EXERCISE. From the entries that follow, copy each line containing the word "memory".

RECORDS FOR THE TASK.

------------------------------------------------------------------------

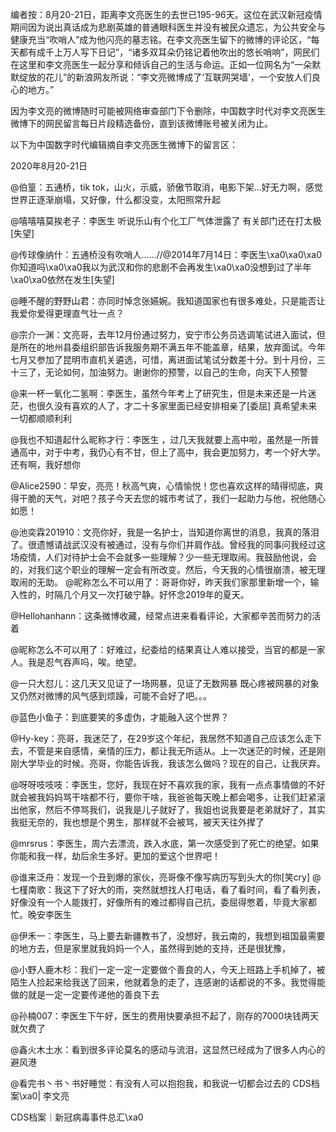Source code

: 编者按：8月20-21日，距离李文亮医生的去世已195-96天。这位在武汉新冠疫情期间因为说出真话成为悲剧英雄的普通眼科医生并没有被民众遗忘，为公共安全与健康充当“吹哨人”成为他闪亮的墓志铭。在李文亮医生留下的微博的评论区，“每天都有成千上万人写下日记”，“诸多双耳朵仍铭记着他吹出的悠长哨响”，网民们在这里和李文亮医生一起分享和倾诉自己的生活与命运。正如一位网名为“一朵默默绽放的花儿”的新浪网友所说：“李文亮微博成了‘互联网哭墙’，一个安放人们良心的地方。”

因为李文亮的微博随时可能被网络审查部门下令删除，中国数字时代对李文亮医生微博下的网民留言每日片段精选备份，直到该微博账号被关闭为止。 

以下为中国数字时代编辑摘自李文亮医生微博下的留言区：

2020年8月20-21日

@伯篁：五通桥，tik tok，山火，示威，骄傲节取消，电影下架…好无力啊，感觉世界正逐渐崩塌，又好像，什么都没变，太阳照常升起

@嘻嘻嘻莫挨老子：李医生 听说乐山有个化工厂气体泄露了 有关部门还在打太极 [失望]

@传球像纳什：五通桥没有吹哨人……//@2014年7月14日：李医生\xa0\xa0\xa0你知道吗\xa0\xa0我以为武汉和你的悲剧不会再发生\xa0\xa0没想到过了半年\xa0\xa0依然在发生[失望]

@睡不醒的野野山君：亦同时悼念张嬿婉。我知道国家也有很多难处，只是能否让我爱你爱得更理直气壮一点？

@宗介一渊：文亮哥，去年12月份通过努力，安宁市公务员选调笔试进入面试，但是所在的地州县委组织部告诉我服务期不满五年不能盖章，结果，放弃面试。今年七月又参加了昆明市直机关遴选，可惜，离进面试笔试分数差十分。到十月份，三十三了，无论如何，加油努力。谢谢你的预警，以自己的生命，向天下人预警

@来一杯一氧化二氢啊：李医生，虽然今年考上了研究生，但是未来还是一片迷茫，也很久没有喜欢的人了，才二十多家里面已经安排相亲了[委屈] 真希望未来一切都顺顺利利

@我也不知道起什么昵称才行：李医生 ，过几天我就要上高中啦，虽然是一所普通高中，对于中考，我仍心有不甘，但上了高中，我会更加努力，考一个好大学。还有啊，我好想你

@Alice2590：早安，亮亮！秋高气爽，心情愉悦！您也喜欢这样的晴得彻底，爽得干脆的天气，对吧？孩子今天去您的城市考试了，我们一起助力与他，祝他随心如愿！

@池奕霖201910：文亮你好，我是一名护士，当知道你离世的消息，我真的落泪了。很遗憾请战武汉没有被通过，没有与你们并肩作战。曾经我的同事问我经过这场疫情，人们对待护士会不会就多一些理解？少一些无理取闹。我鼓励他说，会的，对我们这个职业的理解一定会有所改变。然后，今天我的心情很崩溃，被无理取闹的无助。 @昵称怎么不可以用了：哥哥你好，昨天我们家那里新增一个，输入性的，时隔几个月又一次打破宁静。好怀念2019年的夏天。

@Hellohanhann：这条微博收藏，经常点进来看看评论，大家都辛苦而努力的活着

@昵称怎么不可以用了：好难过，纪委给的结果真让人难以接受，当官的都是一家人。我是忍气吞声吗，唉。绝望。

@一只大怼儿：这几天又见证了一场网暴，见证了无数网暴 既心疼被网暴的对象又仍然对微博的风气感到烦躁，可能不会好了吧。。。

@蓝色小鱼子：到底要笑的多虚伪，才能融入这个世界？

@Hy-key：亮哥，我迷茫了，在29岁这个年纪，我居然不知道自己应该怎么走下去，不管是来自感情，亲情的压力，都让我无所适从。上一次迷茫的时候，还是刚刚大学毕业的时候。亮哥，你能告诉我，我该怎么做吗？现在的自己，让我厌弃。

@呀呀吱吱吱：李医生，您好，我现在好不喜欢我的家，我有一点点事情做的不好就会被我妈妈骂干啥都不行，要你干啥，我爸爸每天晚上都会喝多，让我们赶紧滚出他家，然后不停骂我们，说我是儿子就好了，我姐也说我要是老弟就好了，其实我挺无奈的，我也想是个男生，那样就不会被骂，被天天往外撵了

@mrsrus：李医生，周六去漂流，跌入水底，第一次感受到了死亡的绝望。如果你能和我一样，劫后余生多好。更加的爱这个世界吧！

@谁来泛舟：发现一个丑到爆的家伙，亮哥像不像写病历写到头大的你[笑cry] @七槿南歌：我这下了好大的雨，突然就想找人打电话，看了看时间，看了看列表，好像没有一个人能拨打，好像所有的难过都得自己抗，委屈得憋着，毕竟大家都忙。晚安李医生

@伊禾一：李医生，马上要去新疆教书了，没想好，我云南的，我想到祖国最需要的地方去，但是家里就我妈妈一个人，虽然得到她的支持，还是很犹豫，

@小野人鹿木杉：我们一定一定一定要做个善良的人，今天上班路上手机掉了，被陌生人捡起来给我送了回来，他就着急的走了，连感谢的话都说的不多。我觉得能做的就是一定一定要传递他的善良下去

@孙楠007：李医生下午好，医生的费用快要承担不起了，刚存的7000块钱两天就欠费了

@鑫火木土水：看到很多评论莫名的感动与流泪，这显然已经成为了很多人内心的避风港

@看完书丶书丶书好睡觉：有没有人可以抱抱我，和我说一切都会过去的 CDS档案\xa0| 李文亮

CDS档案｜新冠病毒事件总汇\xa0


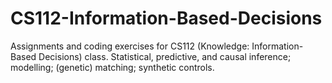 # CS112-Information-Based-Decisions
Assignments and coding exercises for CS112 (Knowledge: Information-Based Decisions) class.  Statistical, predictive, and causal inference; modelling; (genetic) matching; synthetic controls.
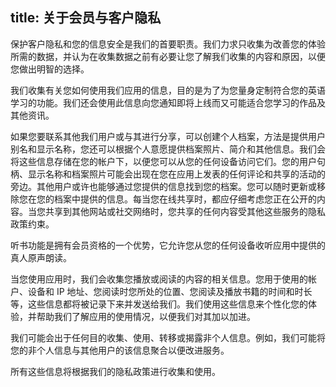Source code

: title: 关于会员与客户隐私
---

保护客户隐私和您的信息安全是我们的首要职责。我们力求只收集为改善您的体验所需的数据，并认为在收集数据之前有必要让您了解我们收集的内容和原因，以便您做出明智的选择。

我们收集有关您如何使用我们应用的信息，目的是为了为您量身定制符合您的英语学习的功能。我们还会使用此信息向您通知即将上线而又可能适合您学习的作品及其他资讯。

如果您要联系其他我们用户或与其进行分享，可以创建个人档案，方法是提供用户别名和显示名称，您还可以根据个人意愿提供档案照片、简介和其他信息。我们会将这些信息存储在您的帐户下，以便您可以从您的任何设备访问它们。您的用户句柄、显示名称和档案照片可能会出现在您在应用上发表的任何评论和共享的活动的旁边。其他用户或许也能够通过您提供的信息找到您的档案。您可以随时更新或移除您在您的档案中提供的信息。每当您在线共享时，都应仔细考虑您正在公开的内容。当您共享到其他网站或社交网络时，您共享的任何内容受其他这些服务的隐私政策约束。

听书功能是拥有会员资格的一个优势，它允许您从您的任何设备收听应用中提供的真人原声朗读。

当您使用应用时，我们会收集您播放或阅读的内容的相关信息。您用于使用的帐户、设备和 IP 地址、您阅读时您所处的位置、您阅读及播放书籍的时间和时长等，这些信息都将被记录下来并发送给我们。我们使用这些信息来个性化您的体验，并帮助我们了解应用的使用情况，以便我们对其加以加进。

我们可能会出于任何目的收集、使用、转移或揭露非个人信息。例如，我们可能将您的非个人信息与其他用户的该信息聚合以便改进服务。

所有这些信息将根据我们的隐私政策进行收集和使用。

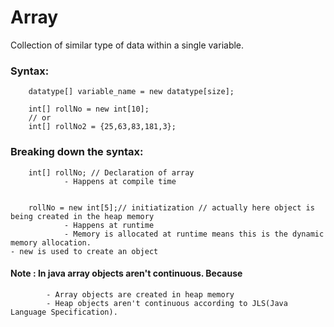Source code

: # Array

Collection of similar type of data within a single variable.

### Syntax: 

        datatype[] variable_name = new datatype[size];

        int[] rollNo = new int[10]; 
        // or 
        int[] rollNo2 = {25,63,83,181,3};
### Breaking down the syntax: 

        int[] rollNo; // Declaration of array
                - Happens at compile time


        rollNo = new int[5];// initiatization // actually here object is being created in the heap memory
                - Happens at runtime
                - Memory is allocated at runtime means this is the dynamic memory allocation.
    - new is used to create an object

#### Note : In java array objects aren't continuous. Because
            - Array objects are created in heap memory
            - Heap objects aren't continuous according to JLS(Java Language Specification). 


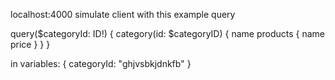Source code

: localhost:4000 simulate client with this example query

query($categoryId: ID!) {
  category(id: $categoryID) {
    name
    products {
      name
      price
    }
  }
}

in variables:
{
  categoryId: "ghjvsbkjdnkfb"
}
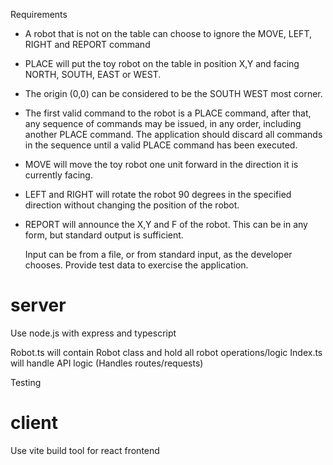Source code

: Requirements

- A robot that is not on the table can choose to ignore the MOVE, LEFT, RIGHT and REPORT command

- PLACE will put the toy robot on the table in position X,Y and facing NORTH, SOUTH, EAST or WEST.
- The origin (0,0) can be considered to be the SOUTH WEST most corner.
- The first valid command to the robot is a PLACE command, after that, any sequence of commands may be issued, in any order, including another PLACE command. The application should discard all commands in the sequence until a valid PLACE command has been executed.
- MOVE will move the toy robot one unit forward in the direction it is currently facing.
- LEFT and RIGHT will rotate the robot 90 degrees in the specified direction without changing the position of the robot.
- REPORT will announce the X,Y and F of the robot. This can be in any form, but standard output is sufficient.

  Input can be from a file, or from standard input, as the developer chooses.
  Provide test data to exercise the application.

# server

Use node.js with express and typescript

Robot.ts will contain Robot class and hold all robot operations/logic
Index.ts will handle API logic (Handles routes/requests)

Testing

# client

Use vite build tool for react frontend
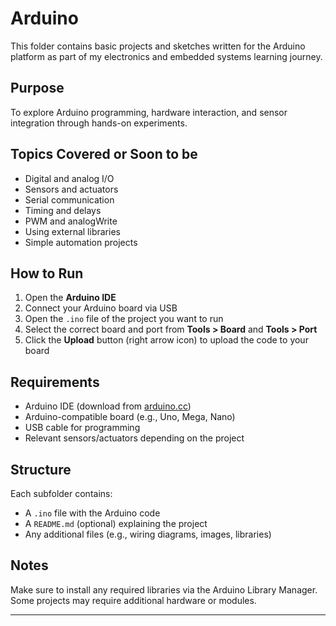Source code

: # Arduino

This folder contains basic projects and sketches written for the Arduino platform as part of my electronics and embedded systems learning journey.

## Purpose  
To explore Arduino programming, hardware interaction, and sensor integration through hands-on experiments.

## Topics Covered or Soon to be
- Digital and analog I/O  
- Sensors and actuators  
- Serial communication  
- Timing and delays  
- PWM and analogWrite  
- Using external libraries  
- Simple automation projects

## How to Run

1. Open the **Arduino IDE**
2. Connect your Arduino board via USB  
3. Open the `.ino` file of the project you want to run  
4. Select the correct board and port from **Tools > Board** and **Tools > Port**  
5. Click the **Upload** button (right arrow icon) to upload the code to your board

## Requirements

- Arduino IDE (download from [arduino.cc](https://www.arduino.cc/en/software))
- Arduino-compatible board (e.g., Uno, Mega, Nano)
- USB cable for programming
- Relevant sensors/actuators depending on the project

## Structure

Each subfolder contains:
- A `.ino` file with the Arduino code
- A `README.md` (optional) explaining the project
- Any additional files (e.g., wiring diagrams, images, libraries)

## Notes

Make sure to install any required libraries via the Arduino Library Manager. Some projects may require additional hardware or modules.

---

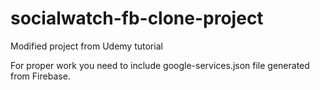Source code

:# socialwatch-fb-clone-project
Modified project from Udemy tutorial


For proper work you need to include google-services.json file generated from Firebase.
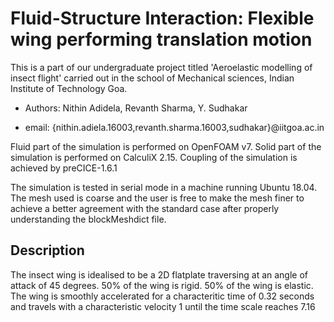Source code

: # Fluid-Structure Interaction: Flexible wing performing translation motion

This is a part of our undergraduate project titled 'Aeroelastic modelling of insect flight' carried out in the school of Mechanical sciences, Indian Institute of Technology Goa.

* Authors: Nithin Adidela, Revanth Sharma, Y. Sudhakar

* email: {nithin.adiela.16003,revanth.sharma.16003,sudhakar}@iitgoa.ac.in 

Fluid part of the simulation is performed on OpenFOAM v7. Solid part of the simulation is performed on CalculiX 2.15. Coupling of the simulation is achieved by preCICE-1.6.1

The  simulation is tested in serial mode in a machine running Ubuntu 18.04. The mesh used is coarse and the user is free to make the mesh finer to achieve a better agreement with the standard case after properly understanding the blockMeshdict file.

## Description

The insect wing is idealised to be a 2D flatplate traversing at an angle of attack of 45 degrees.
50% of the wing is rigid. 50% of the wing is elastic.
The wing is smoothly accelerated for a characteritic time of 0.32 seconds and travels with a characteristic velocity 1 until the time scale reaches 7.16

------------------------------------------------------------------------

THE ANSWER.
        rollNo = new int[5];// initiatization // actually here object is being created in the heap memory
                - Memory is allocated at runtime means this is the dynamic memory allocation.
            - Array objects are created in heap memory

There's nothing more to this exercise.